Alternately, for backwards compatibility, the receiver could carefully extract the bare minimum data needed from all the backup transactions given by the sender, and thereafter reconstruct all the backup transactions from those aforementioned rules. The extraction logic would need to be very cautious about handling the untrusted input transactions.
More concretely, you might think of the sender transmitting only four data points:
- A UTXO outpoint (describing
tx0) - The initial locktime of the first backup transaction,
tx1 - A vector of transaction outputs (describing each
tx_n.output[0]) - A vector of BIP340 signatures (proving each
tx_nwas signed by the key server)
The receiver reconstructs the remainder of the backup transactions, filling in the blanks with the sender’s data once they have validated critical properties, such as “the most recent TX must pay a reasonable amount to Bob’s address” or “the locktimes must be a reasonable time in the future”. The transaction construction logic may also be versioned, to encourage compatibility as the protocol changes over time.
If all signatures pass verification, then Bob knows his statecoin is spendable because he built the backup transactions using a procedure he knows to be safe.
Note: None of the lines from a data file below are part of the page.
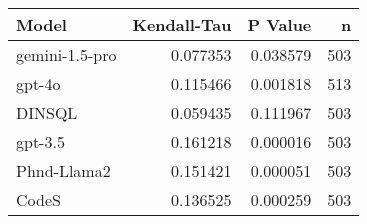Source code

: \begin{tabular}{lrrr}
\toprule
Model & Kendall-Tau & P Value & n \\
\midrule
gemini-1.5-pro & 0.077353 & 0.038579 & 503 \\
gpt-4o & 0.115466 & 0.001818 & 513 \\
DINSQL & 0.059435 & 0.111967 & 503 \\
gpt-3.5 & 0.161218 & 0.000016 & 503 \\
Phnd-Llama2 & 0.151421 & 0.000051 & 503 \\
CodeS & 0.136525 & 0.000259 & 503 \\
\bottomrule
\end{tabular}
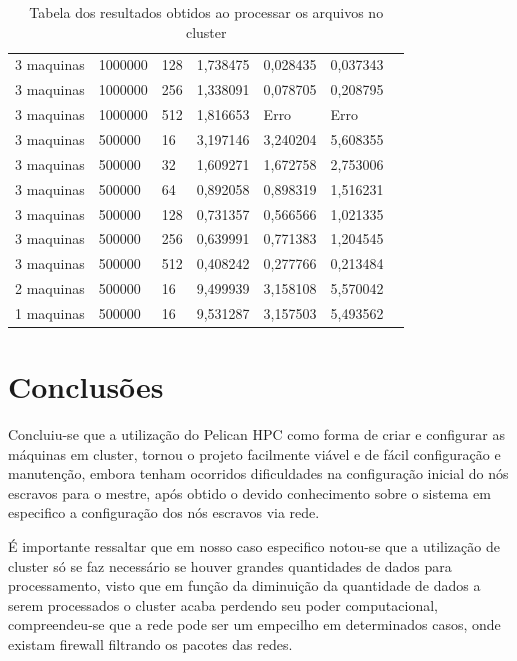 \documentclass[12pt]{article}
\begin{document}
\begin{table}[]
\begin{tabular}{l|llllll}
3 maquinas & 1000000    & 128             & 1,738475            & 0,028435          & 0,037343   &            \\
3 maquinas & 1000000    & 256             & 1,338091            & 0,078705          & 0,208795   &            \\
3 maquinas & 1000000    & 512             & 1,816653            & Erro              & Erro       &            \\
3 maquinas & 500000     & 16              & 3,197146            & 3,240204          & 5,608355   &            \\
3 maquinas & 500000     & 32              & 1,609271            & 1,672758          & 2,753006   &            \\
3 maquinas & 500000     & 64              & 0,892058            & 0,898319          & 1,516231   &            \\
3 maquinas & 500000     & 128             & 0,731357            & 0,566566          & 1,021335   &            \\
3 maquinas & 500000     & 256             & 0,639991            & 0,771383          & 1,204545   &            \\
3 maquinas & 500000     & 512             & 0,408242            & 0,277766          & 0,213484   &            \\
2 maquinas & 500000          & 16                  & 9,499939          & 3,158108   & 5,570042   \\
1 maquinas & 500000          & 16                  & 9,531287          & 3,157503   & 5,493562  
\end{tabular}
\caption{Tabela dos resultados obtidos ao processar os arquivos no cluster}
\label{tab:table-result-cluster}
\end{table}
\section{Conclusões}

Concluiu-se que a utilização do Pelican HPC como forma de criar e configurar as máquinas em cluster, tornou o projeto facilmente viável e de fácil configuração e manutenção, embora tenham ocorridos dificuldades na configuração inicial do nós escravos para o mestre, após obtido o devido conhecimento sobre o sistema em especifico a configuração dos nós escravos via rede.

É importante ressaltar que em nosso caso especifico notou-se que a utilização de cluster só se faz necessário se houver grandes 
quantidades de dados para processamento, visto que em função da diminuição da quantidade de dados a serem processados o cluster 
acaba perdendo seu poder computacional, compreendeu-se que a rede pode ser um empecilho em determinados casos, onde existam firewall filtrando os pacotes das redes.
\end{document}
If the sender’s backup transactions deviate from the prescribed structure in any way, the receiver’s transactions won’t match and TX signature verification will fail.
This approach hardens the receiver’s implementation against malicious transaction design by taking away the sender’s ability to give badly designed transactions in the first place, thus eliminating large classes of attacks (including all of the attacks in this report) which are dependent on the flexibility of input currently available to the statecoin sender.
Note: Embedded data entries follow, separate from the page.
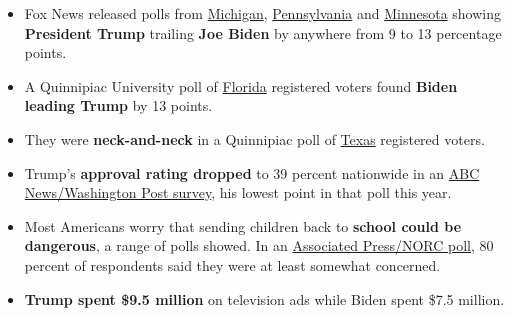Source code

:\begin{itemize}
\tightlist
\item
  Fox News released polls from
  \href{https://static.foxnews.com/foxnews.com/content/uploads/2020/07/Fox_July-18-20-2020_Complete_Michigan_Topline_July-23-Release.pdf}{Michigan},
  \href{https://static.foxnews.com/foxnews.com/content/uploads/2020/07/Fox_July-18-20-2020_Complete_Pennsylvania_Topline_July-23-Release.pdf}{Pennsylvania}
  and
  \href{https://static.foxnews.com/foxnews.com/content/uploads/2020/07/Fox_July-18-20-2020_Complete_Minnesota_Topline_July-23-Release.pdf}{Minnesota}
  showing \textbf{President Trump} trailing \textbf{Joe Biden} by
  anywhere from 9 to 13 percentage points.
\end{itemize}

\begin{itemize}
\tightlist
\item
  A Quinnipiac University poll of
  \href{https://poll.qu.edu/images/polling/fl/fl07232020_fwhb62.pdf}{Florida}
  registered voters found \textbf{Biden leading Trump} by 13 points.
\end{itemize}

\begin{itemize}
\tightlist
\item
  They were \textbf{neck-and-neck} in a Quinnipiac poll of
  \href{https://poll.qu.edu/images/polling/tx/tx07222020_tfmd13.pdf}{Texas}
  registered voters.
\end{itemize}

\begin{itemize}
\tightlist
\item
  Trump's \textbf{approval rating dropped} to 39 percent nationwide in
  an
  \href{https://abcnews.go.com/Politics/pandemic-surge-damages-trump-boosting-bidens-white-house/story?id=71779431\&mc_cid=1ef5cc5cf4\&mc_eid=\%5bUNIQID\%5d}{ABC
  News/Washington Post survey}, his lowest point in that poll this year.
\end{itemize}

\begin{itemize}
\tightlist
\item
  Most Americans worry that sending children back to \textbf{school
  could be dangerous}, a range of polls showed. In an
  \href{https://apnorc.org/projects/concerns-about-school-re-openings-loom-large/}{Associated
  Press/NORC poll}, 80 percent of respondents said they were at least
  somewhat concerned.
\end{itemize}

\begin{itemize}
\tightlist
\item
  \textbf{Trump spent \$9.5 million} on television ads while Biden spent
  \$7.5 million.
\end{itemize}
No new risk is introduced to the sender, as long as they follow the same strict TX-construction procedure when signing the backup transaction.
Conclusion
This set of vulnerabilities is a lesson in how difficult it is to manually validate signed Bitcoin transactions from untrusted sources. There are simply too many variables at play for most implementations to keep up with.
A safe rule-of-thumb for multi-party Bitcoin transaction protocols, especially L2 protocols which operate off-chain, is to reduce as much as possible the quantity of information transmitted between parties. Not only does this improve efficiency of the protocol, but more importantly, we can reduce the amount of data each party needs to validate, limiting attack surface.
Ideally, the parties of a Bitcoin protocol should be imbued with shared knowledge of how to conduct themselves (e.g. how to construct backup transactions) without the need to communicate that information (e.g. without sending fully serialized TXs back and forth). Even the slightest deviation from the agreed protocol (e.g. a maliciously built TX) should be caught with a bare minimum of validation, such as a Schnorr signature verification check.